Her largest role so far is as goth teen Trish Simpkin in Paradise Falls. Aside from Paradise Falls, Latimer has had limited roles in other television productions. In 2004, she had two guest appearances on the low budget Canadian series Train 48. She also had a minor appearance in the 2004 film Resident Evil: Apocalypse.
After Paradise Falls, she returned to the stage, starring in Unidentified Human Remains and the True Nature of Love, written by Brad Fraser. She performed the play in 2004 at Crow's Theatre in Toronto and she played Benita, a psychic prostitute. Like Paradise Falls, the play also had some controversy for its open depiction of sexuality.

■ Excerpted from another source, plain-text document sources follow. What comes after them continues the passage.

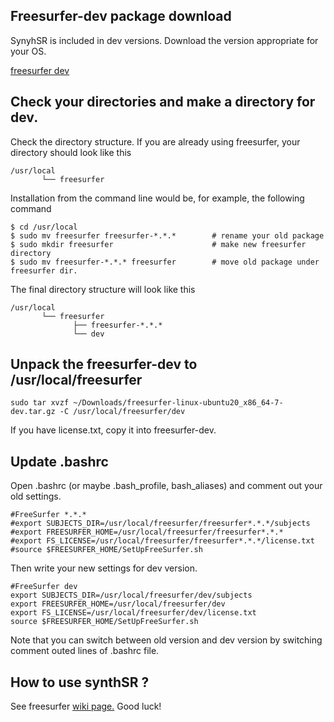 ﻿## Freesurfer-dev package download

SynyhSR is included in dev versions.  Download the version appropriate for your OS.

[freesurfer dev](https://surfer.nmr.mgh.harvard.edu/pub/dist/freesurfer/dev/)

## Check your directories and make a directory for dev.

Check the directory structure. If you are already using freesurfer, your directory should look like this

```
/usr/local
       └── freesurfer        
```
Installation from the command line would be, for example, the following command

```
$ cd /usr/local
$ sudo mv freesurfer freesurfer-*.*.*        # rename your old package
$ sudo mkdir freesurfer                      # make new freesurfer directory
$ sudo mv freesurfer-*.*.* freesurfer        # move old package under freesurfer dir.
```
The final directory structure will look like this

```
/usr/local
       └── freesurfer
              ├── freesurfer-*.*.*
              └── dev
```


## Unpack the freesurfer-dev to /usr/local/freesurfer 

```
sudo tar xvzf ~/Downloads/freesurfer-linux-ubuntu20_x86_64-7-dev.tar.gz -C /usr/local/freesurfer/dev
```

If you have license.txt, copy it into freesurfer-dev.

## Update .bashrc
Open .bashrc (or maybe .bash_profile, bash_aliases) and comment out your old settings.

```
#FreeSurfer *.*.*
#export SUBJECTS_DIR=/usr/local/freesurfer/freesurfer*.*.*/subjects
#export FREESURFER_HOME=/usr/local/freesurfer/freesurfer*.*.*
#export FS_LICENSE=/usr/local/freesurfer/freesurfer*.*.*/license.txt
#source $FREESURFER_HOME/SetUpFreeSurfer.sh
```

Then write your new settings for dev version.
```
#FreeSurfer dev
export SUBJECTS_DIR=/usr/local/freesurfer/dev/subjects
export FREESURFER_HOME=/usr/local/freesurfer/dev
export FS_LICENSE=/usr/local/freesurfer/dev/license.txt
source $FREESURFER_HOME/SetUpFreeSurfer.sh
```

Note that you can switch between old version and dev version by switching comment outed lines of .bashrc file.

## How to use synthSR ?

See freesurfer [wiki page.](https://surfer.nmr.mgh.harvard.edu/fswiki/SynthSR)
Good luck!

Latimer later produced and directed an animated film titled Choke, which was funded by bravoFACT and screened at the Sundance Film Festival and was one of five animated shorts nominated for a Genie Award in 2011.
Since the early 2010s, Latimer has dedicated her time to documentary filmmaking. In 2013, she made her feature film directorial debut Alias, which "follows aspiring rappers trying to escape the gangster life." The film received positive reviews, was nominated for several awards, including for a Canadian Screen Award, and screened at the Hot Docs Film Festival. Also in 2013, she was chosen as one of Playback's 10 To Watch.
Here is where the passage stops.